(Dataset items)
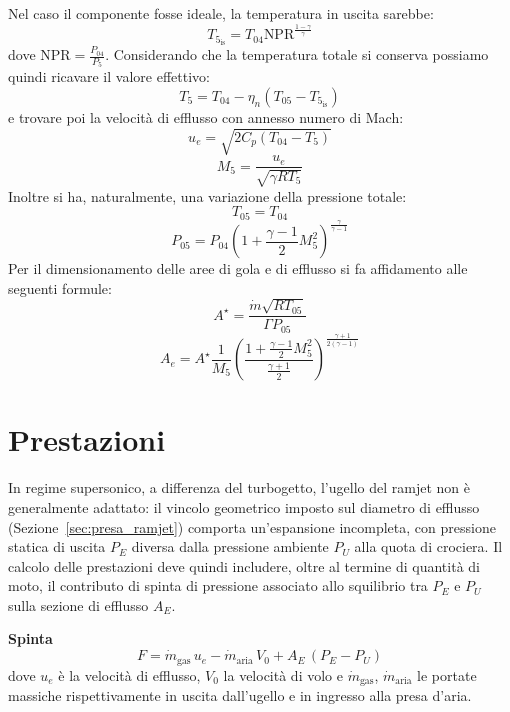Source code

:Nel caso il componente fosse ideale, la temperatura in uscita sarebbe:
\begin{equation*}
    T_{5_{\text{is}}} = T_{04} \text{NPR}^{\frac{1-\gamma}{\gamma}}
\end{equation*}
dove \(\text{NPR} = \frac{P_{04}}{P_{5}}\).
Considerando che la temperatura totale si conserva possiamo quindi ricavare il valore effettivo:
\begin{equation*}
    T_{5} = T_{04} - \eta_{n}(T_{05} - T_{5_{\text{is}}})
\end{equation*}
e trovare poi la velocità di efflusso con annesso numero di Mach:
\begin{equation*}
    u_{e} = \sqrt{2C_{p}(T_{04} - T_{5})}
\end{equation*}
\begin{equation*}
    M_{5} =\frac{u_{e}} {\sqrt{\gamma R T_{5}}}
\end{equation*}
Inoltre si ha, naturalmente, una variazione della pressione totale:
\begin{equation*}
    T_{05} =T_{04}
\end{equation*}
\begin{equation*}
    P_{05}=P_{04}(1 + \frac{\gamma-1}{2}M_{5}^2)^\frac{\gamma}{\gamma-1}
\end{equation*}
Per il dimensionamento delle aree di gola e di efflusso si fa affidamento alle seguenti formule:
\[ A^{\star}=\frac{\dot{m}\sqrt{RT_{05}}}{\Gamma P_{05}} \]
\[A_e=A^{\star}\frac{1}{M_5} \left( \frac{1+\frac{\gamma-1}{2}M_5^{2}}{\frac{\gamma+1}{2}} \right)^{\frac{\gamma+1}{2(\gamma-1)}}\]

\section{Prestazioni}
\label{appC:prestazioni}

In regime supersonico, a differenza del turbogetto, l'ugello del ramjet non è generalmente adattato: il vincolo geometrico imposto sul diametro di efflusso (Sezione~\ref{sec:presa_ramjet}) comporta un'espansione incompleta, con pressione statica di uscita $P_E$ diversa dalla pressione ambiente $P_U$ alla quota di crociera. Il calcolo delle prestazioni deve quindi includere, oltre al termine di quantità di moto, il contributo di spinta di pressione associato allo squilibrio tra $P_E$ e $P_U$ sulla sezione di efflusso $A_E$.

\textbf{Spinta} \\
\begin{equation*}
    F = \dot{m}_{\text{gas}}\, u_e - \dot{m}_{\text{aria}}\, V_0 + A_E\,(P_E - P_U)
\end{equation*}
dove $u_e$ è la velocità di efflusso, $V_0$ la velocità di volo e $\dot{m}_{\text{gas}}$, $\dot{m}_{\text{aria}}$ le portate massiche rispettivamente in uscita dall'ugello e in ingresso alla presa d'aria.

## PROBLEM DETAILS
When you transcribe the entries above, keep every word exact and leave out the pictures.

## SOLUTION
Source code

:Nel caso il componente fosse ideale, la temperatura in uscita sarebbe:
\begin{equation*}
    T_{5_{\text{is}}} = T_{04} \text{NPR}^{\frac{1-\gamma}{\gamma}}
\end{equation*}
dove \(\text{NPR} = \frac{P_{04}}{P_{5}}\).
Considerando che la temperatura totale si conserva possiamo quindi ricavare il valore effettivo:
\begin{equation*}
    T_{5} = T_{04} - \eta_{n}(T_{05} - T_{5_{\text{is}}})
\end{equation*}
e trovare poi la velocità di efflusso con annesso numero di Mach:
\begin{equation*}
    u_{e} = \sqrt{2C_{p}(T_{04} - T_{5})}
\end{equation*}
\begin{equation*}
    M_{5} =\frac{u_{e}} {\sqrt{\gamma R T_{5}}}
\end{equation*}
Inoltre si ha, naturalmente, una variazione della pressione totale:
\begin{equation*}
    T_{05} =T_{04}
\end{equation*}
\begin{equation*}
    P_{05}=P_{04}(1 + \frac{\gamma-1}{2}M_{5}^2)^\frac{\gamma}{\gamma-1}
\end{equation*}
Per il dimensionamento delle aree di gola e di efflusso si fa affidamento alle seguenti formule:
\[ A^{\star}=\frac{\dot{m}\sqrt{RT_{05}}}{\Gamma P_{05}} \]
\[A_e=A^{\star}\frac{1}{M_5} \left( \frac{1+\frac{\gamma-1}{2}M_5^{2}}{\frac{\gamma+1}{2}} \right)^{\frac{\gamma+1}{2(\gamma-1)}}\]

\section{Prestazioni}
\label{appC:prestazioni}

In regime supersonico, a differenza del turbogetto, l'ugello del ramjet non è generalmente adattato: il vincolo geometrico imposto sul diametro di efflusso (Sezione~\ref{sec:presa_ramjet}) comporta un'espansione incompleta, con pressione statica di uscita $P_E$ diversa dalla pressione ambiente $P_U$ alla quota di crociera. Il calcolo delle prestazioni deve quindi includere, oltre al termine di quantità di moto, il contributo di spinta di pressione associato allo squilibrio tra $P_E$ e $P_U$ sulla sezione di efflusso $A_E$.

\textbf{Spinta} \\
\begin{equation*}
    F = \dot{m}_{\text{gas}}\, u_e - \dot{m}_{\text{aria}}\, V_0 + A_E\,(P_E - P_U)
\end{equation*}
dove $u_e$ è la velocità di efflusso, $V_0$ la velocità di volo e $\dot{m}_{\text{gas}}$, $\dot{m}_{\text{aria}}$ le portate massiche rispettivamente in uscita dall'ugello e in ingresso alla presa d'aria.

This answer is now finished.